■ TASK PROMPT: Look through the records and copy every line in which "Urbana" appears.

Plain-text document sources:
________________

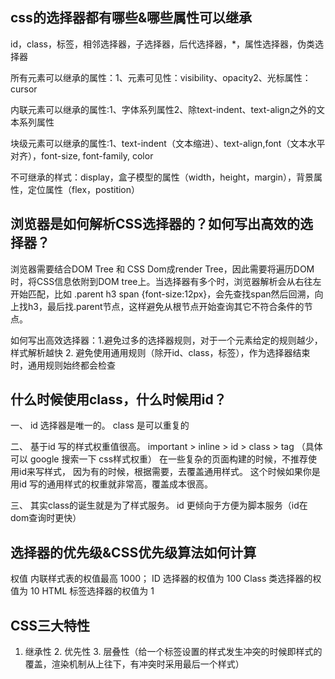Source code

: ## css的选择器都有哪些&哪些属性可以继承
id，class，标签，相邻选择器，子选择器，后代选择器，*，属性选择器，伪类选择器

所有元素可以继承的属性：1、元素可见性：visibility、opacity2、光标属性：cursor

内联元素可以继承的属性:1、字体系列属性2、除text-indent、text-align之外的文本系列属性

块级元素可以继承的属性:1、text-indent（文本缩进）、text-align,font（文本水平对齐），font-size, font-family, color

不可继承的样式：display，盒子模型的属性（width，height，margin），背景属性，定位属性（flex，postition）

## 浏览器是如何解析CSS选择器的？如何写出高效的选择器？
浏览器需要结合DOM Tree 和 CSS Dom成render Tree，因此需要将遍历DOM时，将CSS信息依附到DOM tree上。当选择器有多个时，浏览器解析会从右往左开始匹配，比如 .parent h3 span {font-size:12px}，会先查找span然后回溯，向上找h3，最后找.parent节点，这样避免从根节点开始查询其它不符合条件的节点。

如何写出高效选择器：1.避免过多的选择器规则，对于一个元素给定的规则越少，样式解析越快 2. 避免使用通用规则（除开id、class，标签），作为选择器结束时，通用规则始终都会检查

## 什么时候使用class，什么时候用id？
一、
id 选择器是唯一的。
class 是可以重复的

二、
基于id 写的样式权重值很高。
important > inline > id > class > tag （具体可以 google 搜索一下 css样式权重）
在一些复杂的页面构建的时候，不推荐使用id来写样式，
因为有的时候，根据需要，去覆盖通用样式。
这个时候如果你是用id 写的通用样式的权重就非常高，覆盖成本很高。

三、
其实class的诞生就是为了样式服务。
id 更倾向于方便为脚本服务（id在dom查询时更快）

## 选择器的优先级&CSS优先级算法如何计算
权值
内联样式表的权值最高 1000；
ID 选择器的权值为 100
Class 类选择器的权值为 10
HTML 标签选择器的权值为 1

## CSS三大特性
1. 继承性 2. 优先性 3. 层叠性（给一个标签设置的样式发生冲突的时候即样式的覆盖，渲染机制从上往下，有冲突时采用最后一个样式）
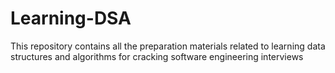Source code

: # Learning-DSA
This repository contains all the preparation materials related to learning data structures and algorithms for cracking software engineering interviews
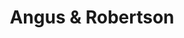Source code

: ---
facebook: https://facebook.com/Bookworldau
instagram: https://instagram.com/bookworld
logohandle: angusrobertsoncomau
pinterest: https://pinterest.com/bookworld
sort: angusrobertson
title: Angus & Robertson
twitter: https://x.com/book_world
website: https://www.angusrobertson.com.au/
youtube: https://youtube.com/user/Bookworldau
---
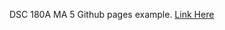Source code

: DSC 180A MA 5 Github pages example. [Link Here](https://skrubstar.github.io/DSC180A-Methodology-5/)
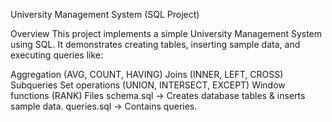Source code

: University Management System (SQL Project)

Overview This project implements a simple University Management System using SQL.
It demonstrates creating tables, inserting sample data, and executing queries like:

Aggregation (AVG, COUNT, HAVING)
Joins (INNER, LEFT, CROSS)
Subqueries
Set operations (UNION, INTERSECT, EXCEPT)
Window functions (RANK)
Files schema.sql → Creates database tables & inserts sample data.
queries.sql → Contains queries.
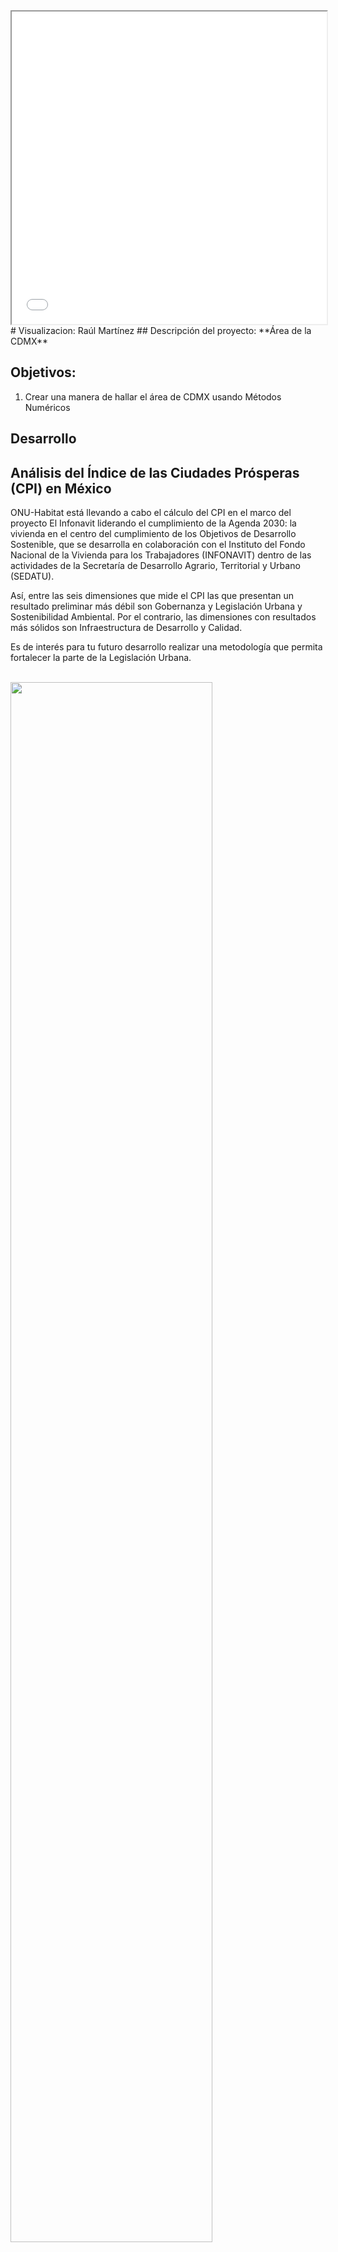 <iframe width="100%"  height="500" src="./globeCities.html"></iframe>
# Visualizacion: Raúl Martínez
## Descripción del proyecto:
**Área de la CDMX**


##  Objetivos:
1. Crear una manera de hallar el área de CDMX usando Métodos Numéricos



## Desarrollo

## Análisis del Índice de las Ciudades Prósperas (CPI) en México

ONU-Habitat está llevando a cabo el cálculo del CPI en el marco del proyecto El Infonavit liderando el cumplimiento de la Agenda 2030: la vivienda en el centro del cumplimiento de los Objetivos de Desarrollo Sostenible, que se desarrolla en colaboración con el Instituto del Fondo Nacional de la Vivienda para los Trabajadores (INFONAVIT) dentro de las actividades de la Secretaría de Desarrollo Agrario, Territorial y Urbano (SEDATU).

Así, entre las seis dimensiones que mide el CPI las que presentan un resultado preliminar más débil son Gobernanza y Legislación Urbana y Sostenibilidad Ambiental. Por el contrario, las dimensiones con resultados más sólidos son Infraestructura de Desarrollo y Calidad.

Es de interés para tu futuro desarrollo realizar una metodología que permita fortalecer la parte de la Legislación Urbana.

<br><img src="./fig01.jpg" width="80%">


Con el contorno de la CDMX podemos tomar los valores de la Longitud y de la Latitud, por ejemplo, a continuación, se dan 18 puntos tomados de Google Earth, del contorno superior de la entidad

<br><img src="./fig02.jpg" width="80%">



 Luego con ayuda de la **“Calculadora geodésica de coordenadas”**[link](http://franzpc.com/apps/conversor-coordenadas-geograficas-utm.html), podemos pasar los puntos a metros ó kilómetros

<br><img src="./fig03.jpg" width="80%">


 Ilustramos una idea de los puntos tomados, tanto del contorno superior como inferior de la **CDMX**

  <br><img src="./fig04.jpg" width="80%">

   Con esta lista de datos, lo podemos poner en un Software, digamos **Wolfram Mathematica**, y lo podemos pelotear, como se ilustra.

<br><img src="./fig05.jpg" width="80%">


 Una vez que tenemos la función f que modela el contorno superior y una función g que modela el contorno inferior, podemos hacer los cálculos del área superior y del área inferior y hallar al área comprendida entre los dos contornos y calcular el error relativo porcentual que se comete con el registro oficial del área de dicha entidad, es decir

 <br><img src="./fig06.jpg" width="80%">


 Y de esta manera, con mayores puntos que se usen el error que se comete es menor y podemos tener una idea más real del área que estamos tratando de hallar.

________________

■ WRITTEN ANSWER:
Así, entre las seis dimensiones que mide el CPI las que presentan un resultado preliminar más débil son Gobernanza y Legislación Urbana y Sostenibilidad Ambiental. Por el contrario, las dimensiones con resultados más sólidos son Infraestructura de Desarrollo y Calidad.
Es de interés para tu futuro desarrollo realizar una metodología que permita fortalecer la parte de la Legislación Urbana.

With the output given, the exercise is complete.